Show every line from the data below that includes "githubusercontent".
+ + +
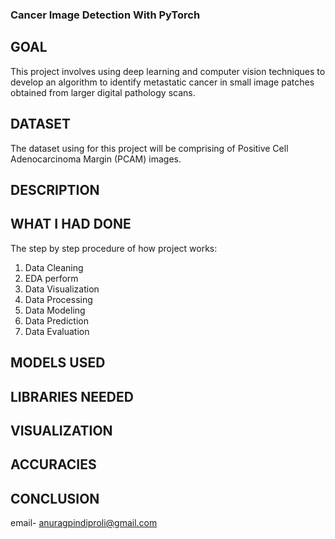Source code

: ### Cancer Image Detection With PyTorch 

## GOAL

This project involves using deep learning and computer vision techniques to develop an algorithm to identify metastatic cancer in small image patches obtained from larger digital pathology scans.

## DATASET

The dataset using for this project will be comprising of Positive Cell Adenocarcinoma Margin (PCAM) images.

## DESCRIPTION


## WHAT I HAD DONE

The step by step procedure of how project works:
1. Data Cleaning
2. EDA perform
3. Data Visualization
4. Data Processing
5. Data Modeling
6. Data Prediction
7. Data Evaluation

## MODELS USED


## LIBRARIES NEEDED



## VISUALIZATION




## ACCURACIES



## CONCLUSION


email- anuragpindiproli@gmail.com
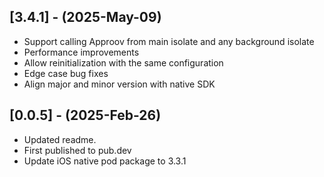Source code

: ## [3.4.1] - (2025-May-09)
- Support calling Approov from main isolate and any background isolate
- Performance improvements
- Allow reinitialization with the same configuration
- Edge case bug fixes
- Align major and minor version with native SDK

## [0.0.5] - (2025-Feb-26)
- Updated readme. 
- First published to pub.dev
- Update iOS native pod package to 3.3.1

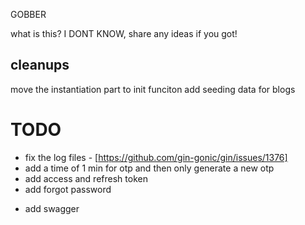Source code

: GOBBER

what is this? I DONT KNOW, share any ideas if you got!

## cleanups

move the instantiation part to init funciton
add seeding data for blogs

# TODO

- fix the log files - [https://github.com/gin-gonic/gin/issues/1376]
- add a time of 1 min for otp and then only generate a new otp
- add access and refresh token
- add forgot password

<!--- not necesary now -->

- add swagger
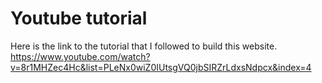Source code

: # Youtube tutorial
Here is the link to the tutorial that I followed to build this website.
https://www.youtube.com/watch?v=8r1MHZec4Hc&list=PLeNx0wiZ0IUtsgVQ0jbSIRZrLdxsNdpcx&index=4
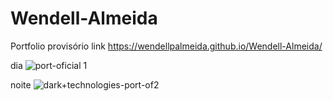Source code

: # Wendell-Almeida
Portfolio provisório 
 link https://wendellpalmeida.github.io/Wendell-Almeida/
 
 
 dia
 ![port-oficial 1](https://user-images.githubusercontent.com/116360866/202580367-f6a21db0-7331-47f3-a68d-22468abd96a1.png)


noite 
![dark+technologies-port-of2](https://user-images.githubusercontent.com/116360866/202580404-f006d7b5-8f22-470e-885b-e98b11222757.png)

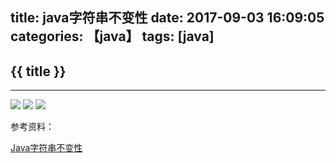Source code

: title: java字符串不变性
date: 2017-09-03 16:09:05
categories: 【java】
tags: [java]
---
## {{ title }} ##

---

<img src="/img/String-Immutability-1.png"  class="img-shadow img-center"/>

<img src="/img/String-Immutability-2.png"  class="img-shadow img-center"/>

<img src="/img/String-Immutability-3.png"  class="img-shadow img-center"/>

参考资料：

[Java字符串不变性](http://www.hollischuang.com/archives/1230)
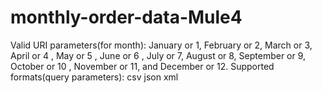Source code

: # monthly-order-data-Mule4
Valid URI parameters(for month): January or 1,  February or 2,  March or 3,  April or 4 , May or 5 , June or 6 , July or 7,  August or 8,  September or 9,  October or 10 , November or 11, and December or 12.  Supported formats(query parameters): csv json xml
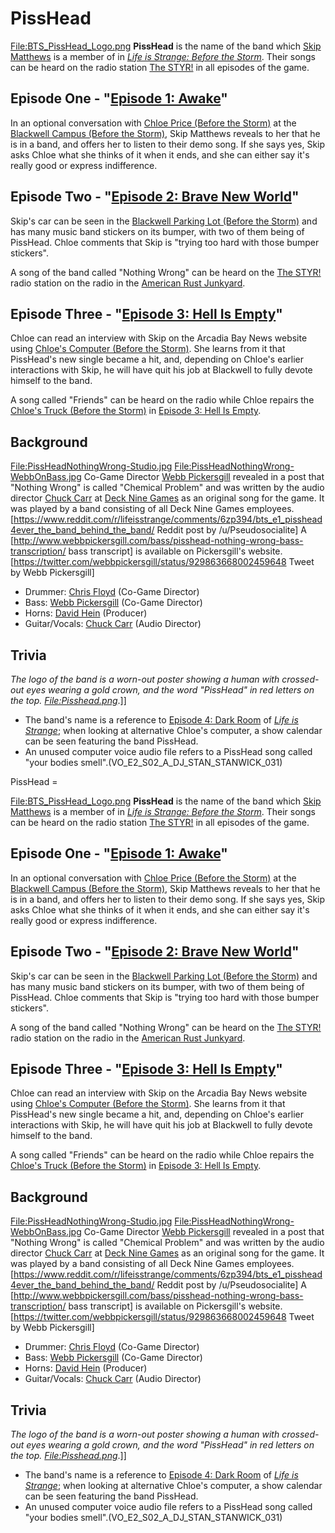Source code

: #  PissHead 

[File:BTS_PissHead_Logo.png](right.md)
**PissHead** is the name of the band which [Skip Matthews](skip_matthews.md) is a member of in *[Life is Strange: Before the Storm](life_is_strange__before_the_storm.md)*. Their songs can be heard on the radio station [The STYR!](the_styr_.md) in all episodes of the game.

##  Episode One - "[Episode 1: Awake](awake.md)" 
In an optional conversation with [Chloe Price (Before the Storm)](chloe_price.md) at the [Blackwell Campus (Before the Storm)](blackwell_campus.md), Skip Matthews reveals to her that he is in a band, and offers her to listen to their demo song. If she says yes, Skip asks Chloe what she thinks of it when it ends, and she can either say it's really good or express indifference.

##  Episode Two - "[Episode 2: Brave New World](brave_new_world.md)" 
Skip's car can be seen in the [Blackwell Parking Lot (Before the Storm)](blackwell_parking_lot.md) and has many music band stickers on its bumper, with two of them being of PissHead. Chloe comments that Skip is "trying too hard with those bumper stickers".

A song of the band called "Nothing Wrong" can be heard on the [The STYR!](the_styr_.md) radio station on the radio in the [American Rust Junkyard](junkyard.md).

##  Episode Three - "[Episode 3: Hell Is Empty](hell_is_empty.md)" 
Chloe can read an interview with Skip on the Arcadia Bay News website using [Chloe's Computer (Before the Storm)](her_computer.md). She learns from it that PissHead's new single became a hit, and, depending on Chloe's earlier interactions with Skip, he will have quit his job at Blackwell to fully devote himself to the band. 

A song called "Friends" can be heard on the radio while Chloe repairs the [Chloe's Truck (Before the Storm)](truck.md) in [Episode 3: Hell Is Empty](episode_3__hell_is_empty.md).

##  Background 
[File:PissHeadNothingWrong-Studio.jpg](thumb.md)
[File:PissHeadNothingWrong-WebbOnBass.jpg](thumb.md)
Co-Game Director [Webb Pickersgill](webb_pickersgill.md) revealed in a post that "Nothing Wrong" is called "Chemical Problem" and was written by the audio director [Chuck Carr](chuck_carr.md) at [Deck Nine Games](deck_nine_games.md) as an original song for the game. It was played by a band consisting of all Deck Nine Games employees.[https://www.reddit.com/r/lifeisstrange/comments/6zp394/bts_e1_pisshead4ever_the_band_behind_the_band/ Reddit post by /u/Pseudosocialite] A [http://www.webbpickersgill.com/bass/pisshead-nothing-wrong-bass-transcription/ bass transcript] is available on Pickersgill's website.[https://twitter.com/webbpickersgill/status/929863668002459648 Tweet by Webb Pickersgill]

* Drummer: [Chris Floyd](chris_floyd.md) (Co-Game Director)
* Bass: [Webb Pickersgill](webb_pickersgill.md) (Co-Game Director)
* Horns: [David Hein](david_hein.md) (Producer)
* Guitar/Vocals: [Chuck Carr](chuck_carr.md) (Audio Director)

##  Trivia 
*The logo of the band is a worn-out poster showing a human with crossed-out eyes wearing a gold crown, and the word "PissHead" in red letters on the top.
[File:Pisshead.png](thumb.md)*.]]
* The band's name is a reference to [Episode 4: Dark Room](episode_4.md) of *[Life is Strange](life_is_strange.md)*; when looking at alternative Chloe's computer, a show calendar can be seen featuring the band PissHead.
* An unused computer voice audio file refers to a PissHead song called "your bodies smell".(VO_E2_S02_A_DJ_STAN_STANWICK_031)

 PissHead =

[File:BTS_PissHead_Logo.png](right.md)
**PissHead** is the name of the band which [Skip Matthews](skip_matthews.md) is a member of in *[Life is Strange: Before the Storm](life_is_strange__before_the_storm.md)*. Their songs can be heard on the radio station [The STYR!](the_styr_.md) in all episodes of the game.

##  Episode One - "[Episode 1: Awake](awake.md)" 
In an optional conversation with [Chloe Price (Before the Storm)](chloe_price.md) at the [Blackwell Campus (Before the Storm)](blackwell_campus.md), Skip Matthews reveals to her that he is in a band, and offers her to listen to their demo song. If she says yes, Skip asks Chloe what she thinks of it when it ends, and she can either say it's really good or express indifference.

##  Episode Two - "[Episode 2: Brave New World](brave_new_world.md)" 
Skip's car can be seen in the [Blackwell Parking Lot (Before the Storm)](blackwell_parking_lot.md) and has many music band stickers on its bumper, with two of them being of PissHead. Chloe comments that Skip is "trying too hard with those bumper stickers".

A song of the band called "Nothing Wrong" can be heard on the [The STYR!](the_styr_.md) radio station on the radio in the [American Rust Junkyard](junkyard.md).

##  Episode Three - "[Episode 3: Hell Is Empty](hell_is_empty.md)" 
Chloe can read an interview with Skip on the Arcadia Bay News website using [Chloe's Computer (Before the Storm)](her_computer.md). She learns from it that PissHead's new single became a hit, and, depending on Chloe's earlier interactions with Skip, he will have quit his job at Blackwell to fully devote himself to the band. 

A song called "Friends" can be heard on the radio while Chloe repairs the [Chloe's Truck (Before the Storm)](truck.md) in [Episode 3: Hell Is Empty](episode_3__hell_is_empty.md).

##  Background 
[File:PissHeadNothingWrong-Studio.jpg](thumb.md)
[File:PissHeadNothingWrong-WebbOnBass.jpg](thumb.md)
Co-Game Director [Webb Pickersgill](webb_pickersgill.md) revealed in a post that "Nothing Wrong" is called "Chemical Problem" and was written by the audio director [Chuck Carr](chuck_carr.md) at [Deck Nine Games](deck_nine_games.md) as an original song for the game. It was played by a band consisting of all Deck Nine Games employees.[https://www.reddit.com/r/lifeisstrange/comments/6zp394/bts_e1_pisshead4ever_the_band_behind_the_band/ Reddit post by /u/Pseudosocialite] A [http://www.webbpickersgill.com/bass/pisshead-nothing-wrong-bass-transcription/ bass transcript] is available on Pickersgill's website.[https://twitter.com/webbpickersgill/status/929863668002459648 Tweet by Webb Pickersgill]

* Drummer: [Chris Floyd](chris_floyd.md) (Co-Game Director)
* Bass: [Webb Pickersgill](webb_pickersgill.md) (Co-Game Director)
* Horns: [David Hein](david_hein.md) (Producer)
* Guitar/Vocals: [Chuck Carr](chuck_carr.md) (Audio Director)

##  Trivia 
*The logo of the band is a worn-out poster showing a human with crossed-out eyes wearing a gold crown, and the word "PissHead" in red letters on the top.
[File:Pisshead.png](thumb.md)*.]]
* The band's name is a reference to [Episode 4: Dark Room](episode_4.md) of *[Life is Strange](life_is_strange.md)*; when looking at alternative Chloe's computer, a show calendar can be seen featuring the band PissHead.
* An unused computer voice audio file refers to a PissHead song called "your bodies smell".(VO_E2_S02_A_DJ_STAN_STANWICK_031)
+ + +
■ Finished exercise:
 ![port-oficial 1](https://user-images.githubusercontent.com/116360866/202580367-f6a21db0-7331-47f3-a68d-22468abd96a1.png)
![dark+technologies-port-of2](https://user-images.githubusercontent.com/116360866/202580404-f006d7b5-8f22-470e-885b-e98b11222757.png)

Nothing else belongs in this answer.